• REQUIRED ACTION:
Examine each line of the data. Copy those that contain the string "noindent".
Top of MATERIAL SHOWN
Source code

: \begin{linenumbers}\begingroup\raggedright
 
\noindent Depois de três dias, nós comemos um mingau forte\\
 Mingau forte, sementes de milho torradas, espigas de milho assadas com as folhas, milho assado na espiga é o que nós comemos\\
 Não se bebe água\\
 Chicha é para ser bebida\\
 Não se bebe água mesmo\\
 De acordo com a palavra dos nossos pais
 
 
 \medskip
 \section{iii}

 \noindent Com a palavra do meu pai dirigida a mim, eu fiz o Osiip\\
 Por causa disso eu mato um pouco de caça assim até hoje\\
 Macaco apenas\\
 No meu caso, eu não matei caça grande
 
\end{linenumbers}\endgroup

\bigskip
Bottom of MATERIAL SHOWN
• EXERCISE ANSWER:
\noindent Depois de três dias, nós comemos um mingau forte\\
 \noindent Com a palavra do meu pai dirigida a mim, eu fiz o Osiip\\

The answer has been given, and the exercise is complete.